Where the material below has a line containing "Приготовления к походу", start repeating exactly, and keep going through the line containing "пролетит через щелочку - значит девочка)))", with no other lines.

+--

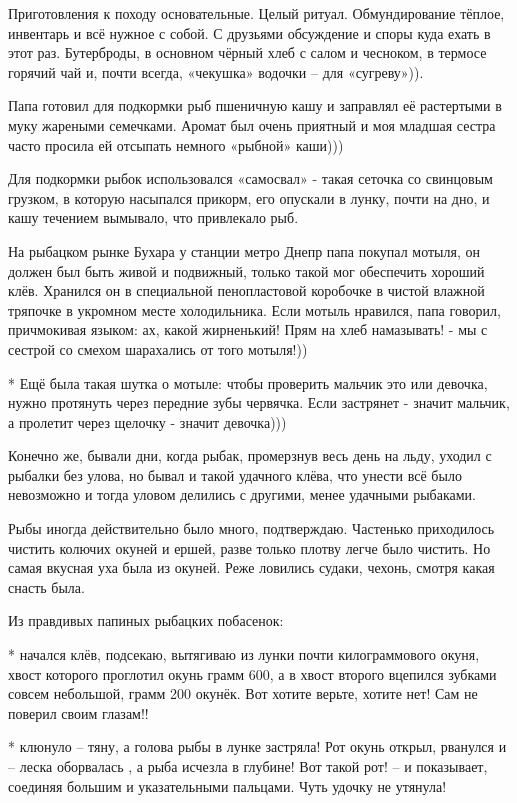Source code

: 
Приготовления к походу основательные. Целый ритуал. Обмундирование тёплое,
инвентарь и всё нужное с собой. С друзьями обсуждение и споры куда ехать в этот
раз. Бутерброды, в основном чёрный хлеб с салом и чесноком, в термосе горячий
чай и, почти всегда, «чекушка» водочки – для «сугреву»)).  

Папа готовил для подкормки рыб пшеничную кашу и заправлял её растертыми в муку
жареными семечками. Аромат был очень приятный и моя младшая сестра часто
просила ей отсыпать немного «рыбной» каши))) 

Для подкормки рыбок использовался «самосвал» - такая сеточка со свинцовым
грузком, в которую насыпался прикорм, его опускали в лунку, почти на дно, и
кашу течением  вымывало, что привлекало рыб.

На рыбацком рынке Бухара у станции метро Днепр папа покупал мотыля, он должен
был быть живой и подвижный, только такой мог обеспечить хороший клёв. Хранился
он в специальной пенопластовой коробочке в чистой влажной тряпочке в укромном
месте холодильника. Если мотыль нравился, папа говорил, причмокивая языком: ах,
какой жирненький! Прям на хлеб намазывать! - мы с сестрой со смехом шарахались
от того мотыля!)) 

* Ещё была такая шутка о мотыле: чтобы проверить мальчик это или девочка, нужно
протянуть через передние зубы червячка. Если застрянет - значит мальчик, а
пролетит через щелочку - значит девочка))) 

Конечно же, бывали дни, когда рыбак, промерзнув весь день на льду, уходил с
рыбалки без улова, но бывал и такой удачного клёва, что  унести  всё было
невозможно и тогда уловом делились с другими, менее удачными рыбаками. 

Рыбы иногда действительно было много, подтверждаю. Частенько приходилось
чистить колючих окуней и ершей, разве только плотву легче было чистить. Но
самая вкусная уха была из окуней. Реже ловились судаки, чехонь, смотря какая
снасть была.

Из правдивых папиных рыбацких побасенок:

* начался клёв, подсекаю, вытягиваю из лунки почти килограммового окуня, хвост
которого проглотил окунь грамм 600, а в хвост второго вцепился зубками совсем
небольшой, грамм 200 окунёк. Вот хотите верьте, хотите нет! Сам не поверил
своим глазам!!

* клюнуло – тяну, а голова рыбы в лунке застряла! Рот окунь открыл, рванулся и
– леска оборвалась , а рыба исчезла в глубине! Вот такой рот! – и показывает,
соединяя большим и указательными пальцами. Чуть удочку не утянула!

+--

| OUTPUT FOR THIS EXERCISE |
Приготовления к походу основательные. Целый ритуал. Обмундирование тёплое,
инвентарь и всё нужное с собой. С друзьями обсуждение и споры куда ехать в этот
раз. Бутерброды, в основном чёрный хлеб с салом и чесноком, в термосе горячий
чай и, почти всегда, «чекушка» водочки – для «сугреву»)).  

Папа готовил для подкормки рыб пшеничную кашу и заправлял её растертыми в муку
жареными семечками. Аромат был очень приятный и моя младшая сестра часто
просила ей отсыпать немного «рыбной» каши))) 

Для подкормки рыбок использовался «самосвал» - такая сеточка со свинцовым
грузком, в которую насыпался прикорм, его опускали в лунку, почти на дно, и
кашу течением  вымывало, что привлекало рыб.

На рыбацком рынке Бухара у станции метро Днепр папа покупал мотыля, он должен
был быть живой и подвижный, только такой мог обеспечить хороший клёв. Хранился
он в специальной пенопластовой коробочке в чистой влажной тряпочке в укромном
месте холодильника. Если мотыль нравился, папа говорил, причмокивая языком: ах,
какой жирненький! Прям на хлеб намазывать! - мы с сестрой со смехом шарахались
от того мотыля!)) 

* Ещё была такая шутка о мотыле: чтобы проверить мальчик это или девочка, нужно
протянуть через передние зубы червячка. Если застрянет - значит мальчик, а
пролетит через щелочку - значит девочка))) 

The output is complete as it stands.